>ACTION ALERT: A Message from Donald Vial, Chair of APT's Policy Committee
The FCC has followed APT's recommendation to issue a Notice of Proposed Rulemaking (NPRM) together with a legally required Notice of Inquiry (NOI) to implement Section 706 of the 1996 Telecommunications Act and to determine if the "ubiquity" objective of "deploying advanced telecommunications capability to all Americans..." is being met.
The good news is that the NPRM would break a serious logjam that has stymied investments in high capacity bandwidth so essential to delivering the advanced communications and information services of the digital age. The FCC needs to be commended for this. But there is a downside that goes with the good news that must be confronted head on. The Commission's framework for breaking the log jam, unfortunately, presents major problems for community-based organizations--particularly community technology applications centers and organizations representing impoverished people--which have as their central purpose the diffusion of the advanced technologies to address the life needs of urban communities and rural areas "marginalized" by the operation of competitive market forces. The NPRM proposes a competitive framework for deploying advanced network capability that is both legally questionable and excessively and unnecessarily tilted to the high-margin, high-end of the market, seriously exacerbating marketplace problems of reaching marginalized communities at risk of being by-passed by competitive forces.
The framework has all the elements of fairness to both incumbent local exchange carriers (ILECs) and competitive local exchange carriers (CLECs). Under the legal theory advanced by the FCC, subsidiaries may be created by the regional Bell companies (RBOCs) to offer competitive high capacity services, as long as they function in relation to the ILECs the same as CLECs. This is the desired end, but creating a subsidiary in the image of a CLEC amounts to an economic mandate for the new affiliate of the ILEC to behave exactly like the CLECs which, in the main, are focused on the high end of the market.
Unless the FCC (and its state counterparts) can be convinced to advance pro-active policies to bridge the widening digital divide, the so-called electronic superhighway is destined to remain a dirt path to marginalized communities, leaving millions in the dust of the digital age
APT believes strongly that these proactive policies are crucial to the work of community-based organizations, which are also the primary membership base of APT. Underlying our viewpoint is recognition that the convergent communications and information technologies of the digital age are shaping the future of community life. As market forces are unleashed to develop and deploy them, however, there is growing concern from the President on down that the marketplace is actually laying an advanced infrastructure base for another round of economic and social polarization of the society.

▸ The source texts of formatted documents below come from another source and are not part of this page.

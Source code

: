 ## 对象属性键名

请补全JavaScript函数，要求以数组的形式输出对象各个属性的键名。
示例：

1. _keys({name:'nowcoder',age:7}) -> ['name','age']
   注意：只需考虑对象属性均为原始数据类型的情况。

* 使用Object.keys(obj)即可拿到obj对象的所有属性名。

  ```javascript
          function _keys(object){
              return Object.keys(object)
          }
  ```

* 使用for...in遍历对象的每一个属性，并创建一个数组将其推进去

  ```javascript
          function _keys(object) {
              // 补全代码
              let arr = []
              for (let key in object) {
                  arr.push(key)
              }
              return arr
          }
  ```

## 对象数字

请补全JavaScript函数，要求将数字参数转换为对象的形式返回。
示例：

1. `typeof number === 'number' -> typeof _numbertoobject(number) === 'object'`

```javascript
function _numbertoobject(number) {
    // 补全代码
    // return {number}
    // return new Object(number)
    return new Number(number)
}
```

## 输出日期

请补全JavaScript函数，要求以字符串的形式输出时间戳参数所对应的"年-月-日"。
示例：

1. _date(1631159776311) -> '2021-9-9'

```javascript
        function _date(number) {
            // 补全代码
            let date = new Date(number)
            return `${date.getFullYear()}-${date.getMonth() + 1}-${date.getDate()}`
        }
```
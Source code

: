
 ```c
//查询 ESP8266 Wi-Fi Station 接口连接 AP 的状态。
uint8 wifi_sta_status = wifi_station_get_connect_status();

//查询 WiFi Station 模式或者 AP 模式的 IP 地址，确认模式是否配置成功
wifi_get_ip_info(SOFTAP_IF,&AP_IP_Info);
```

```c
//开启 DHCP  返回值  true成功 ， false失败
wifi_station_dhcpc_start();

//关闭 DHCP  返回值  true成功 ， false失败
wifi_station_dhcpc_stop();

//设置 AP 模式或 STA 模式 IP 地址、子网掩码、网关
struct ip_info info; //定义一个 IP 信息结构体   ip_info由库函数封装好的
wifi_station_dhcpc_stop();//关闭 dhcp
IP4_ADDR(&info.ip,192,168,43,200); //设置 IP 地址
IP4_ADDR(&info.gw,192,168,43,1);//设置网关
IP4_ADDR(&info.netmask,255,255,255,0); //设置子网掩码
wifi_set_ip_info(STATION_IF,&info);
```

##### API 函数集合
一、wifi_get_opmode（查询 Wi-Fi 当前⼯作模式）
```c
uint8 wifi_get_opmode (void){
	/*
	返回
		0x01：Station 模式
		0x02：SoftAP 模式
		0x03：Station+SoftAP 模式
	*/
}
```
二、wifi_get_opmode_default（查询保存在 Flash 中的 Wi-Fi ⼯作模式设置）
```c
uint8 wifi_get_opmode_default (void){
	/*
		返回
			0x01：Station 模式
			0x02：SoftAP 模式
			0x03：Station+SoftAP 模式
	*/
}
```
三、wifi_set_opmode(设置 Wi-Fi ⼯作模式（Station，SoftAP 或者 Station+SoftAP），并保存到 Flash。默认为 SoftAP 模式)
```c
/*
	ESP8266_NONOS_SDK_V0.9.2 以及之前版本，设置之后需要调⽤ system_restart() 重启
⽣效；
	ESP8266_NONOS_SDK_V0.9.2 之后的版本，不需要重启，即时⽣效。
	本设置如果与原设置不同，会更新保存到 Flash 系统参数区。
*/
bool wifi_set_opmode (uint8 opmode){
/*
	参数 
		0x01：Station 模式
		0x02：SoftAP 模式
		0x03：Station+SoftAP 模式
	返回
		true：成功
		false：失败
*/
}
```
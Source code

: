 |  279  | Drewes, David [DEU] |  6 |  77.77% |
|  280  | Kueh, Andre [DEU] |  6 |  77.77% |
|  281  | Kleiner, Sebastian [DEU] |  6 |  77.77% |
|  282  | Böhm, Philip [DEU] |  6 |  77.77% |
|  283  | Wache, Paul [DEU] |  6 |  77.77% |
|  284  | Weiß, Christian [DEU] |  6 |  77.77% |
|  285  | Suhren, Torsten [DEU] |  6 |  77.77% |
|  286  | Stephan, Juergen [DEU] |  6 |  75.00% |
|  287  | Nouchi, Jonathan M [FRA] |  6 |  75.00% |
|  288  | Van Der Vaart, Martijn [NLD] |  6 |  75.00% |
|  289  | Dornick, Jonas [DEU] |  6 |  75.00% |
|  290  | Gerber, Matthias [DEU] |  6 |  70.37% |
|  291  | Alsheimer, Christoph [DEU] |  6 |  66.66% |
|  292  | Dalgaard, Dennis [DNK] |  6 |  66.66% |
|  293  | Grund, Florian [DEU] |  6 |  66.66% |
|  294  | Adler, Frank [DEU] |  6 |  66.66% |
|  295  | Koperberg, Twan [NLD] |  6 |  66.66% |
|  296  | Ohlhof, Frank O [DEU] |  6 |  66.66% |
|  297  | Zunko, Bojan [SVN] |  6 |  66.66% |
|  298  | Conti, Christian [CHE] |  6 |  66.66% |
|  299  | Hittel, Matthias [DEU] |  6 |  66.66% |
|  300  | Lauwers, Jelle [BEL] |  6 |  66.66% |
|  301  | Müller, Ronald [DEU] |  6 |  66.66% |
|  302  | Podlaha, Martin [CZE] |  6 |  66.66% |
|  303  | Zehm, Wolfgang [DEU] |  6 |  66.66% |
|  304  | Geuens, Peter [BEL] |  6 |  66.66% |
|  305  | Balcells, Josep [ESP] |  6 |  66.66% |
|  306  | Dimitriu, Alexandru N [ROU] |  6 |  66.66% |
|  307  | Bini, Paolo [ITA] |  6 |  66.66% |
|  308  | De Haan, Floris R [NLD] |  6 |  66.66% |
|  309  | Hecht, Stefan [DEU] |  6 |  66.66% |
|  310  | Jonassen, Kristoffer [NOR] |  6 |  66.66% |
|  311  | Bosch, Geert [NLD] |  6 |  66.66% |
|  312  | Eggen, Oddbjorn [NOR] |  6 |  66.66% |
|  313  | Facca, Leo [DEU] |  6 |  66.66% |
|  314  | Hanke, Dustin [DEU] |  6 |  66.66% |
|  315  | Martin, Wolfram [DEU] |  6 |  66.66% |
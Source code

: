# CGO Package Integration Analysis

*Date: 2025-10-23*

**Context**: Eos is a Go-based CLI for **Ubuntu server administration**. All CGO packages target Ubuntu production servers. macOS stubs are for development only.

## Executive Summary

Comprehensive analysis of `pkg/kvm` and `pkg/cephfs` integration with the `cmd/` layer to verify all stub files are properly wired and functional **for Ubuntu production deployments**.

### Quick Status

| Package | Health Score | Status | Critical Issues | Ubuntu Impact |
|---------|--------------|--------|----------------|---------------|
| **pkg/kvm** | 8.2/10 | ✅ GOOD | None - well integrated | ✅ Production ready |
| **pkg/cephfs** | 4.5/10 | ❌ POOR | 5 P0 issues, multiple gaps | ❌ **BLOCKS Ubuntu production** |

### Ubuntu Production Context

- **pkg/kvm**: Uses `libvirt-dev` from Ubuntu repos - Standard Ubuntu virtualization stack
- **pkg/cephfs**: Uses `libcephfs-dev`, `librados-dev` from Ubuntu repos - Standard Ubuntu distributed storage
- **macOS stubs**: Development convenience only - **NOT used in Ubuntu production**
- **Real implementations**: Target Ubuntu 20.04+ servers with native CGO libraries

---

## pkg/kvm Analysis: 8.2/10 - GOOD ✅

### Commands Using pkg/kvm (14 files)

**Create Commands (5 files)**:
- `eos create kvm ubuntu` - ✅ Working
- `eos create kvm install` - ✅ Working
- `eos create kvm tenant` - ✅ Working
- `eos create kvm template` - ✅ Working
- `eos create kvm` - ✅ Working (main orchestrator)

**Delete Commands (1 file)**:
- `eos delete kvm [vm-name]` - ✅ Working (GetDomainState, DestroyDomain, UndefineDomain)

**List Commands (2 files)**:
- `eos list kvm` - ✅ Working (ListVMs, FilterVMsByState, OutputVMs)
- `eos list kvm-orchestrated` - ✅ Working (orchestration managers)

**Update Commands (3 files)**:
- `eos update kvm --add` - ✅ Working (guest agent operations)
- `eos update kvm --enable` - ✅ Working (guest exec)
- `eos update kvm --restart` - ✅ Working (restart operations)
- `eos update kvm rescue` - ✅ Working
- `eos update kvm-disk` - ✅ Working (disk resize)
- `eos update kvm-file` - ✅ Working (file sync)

A central point in APT's comments for both the NPRM and the NOI is that the downside of using subsidiaries as a tool to advance competition heightens the necessity of responding to our pro-active policy recommendations outlined below. Removing barriers and disincentives to facilities-based infrastructure investments must be coupled with policies to make the marketplace work for everyone. That is the heart of the Section 706 mandate of the Congress.
URGENT ACTION REQUIRED
As indicated more specifically below, action is needed now to urge the FCC to support pro-active policies advocated by APT--policies that are specifically designed to expand the reach of competitive market forces to effectively serve the communications and information needs of "marginalized" communities, both urban and rural. As outlined in APT's 706 filing with the FCC earlier this year, the central purpose of the Alliance's pro-active policies is to develop a resource base for supporting community-based vehicles and mechanisms which would make it feasible for competitive providers to both (a) access the innovative capacity of marginalized communities and (b) to develop and deploy community-based applications of the advanced technologies applications which have the proven capability of enhancing the conditions of life and labor of people working and living in them.
In this connection, in a recent speech to the Urban League, FCC Chairman Kennard has indicated that he intends to take the Commission to rural and urban areas across the country to determine how competitive providers of communications and information services are meeting the "ubiquity" commitment of Section 706 in the deployment of high capacity infrastructure. Community-based organizations, which are actively pursuing the equity objectives of this key policy in Section of the 1996 Act, should commend the Chairman. Most importantly, he needs to be actively supported and encouraged to visit communities, urban and rural, where the digital divide prevails, and where it is getting wider as the Commission gives highest priority to establishing a level playing field for competitors and only short-shrift to how competition is actually playing out for major sectors of the society.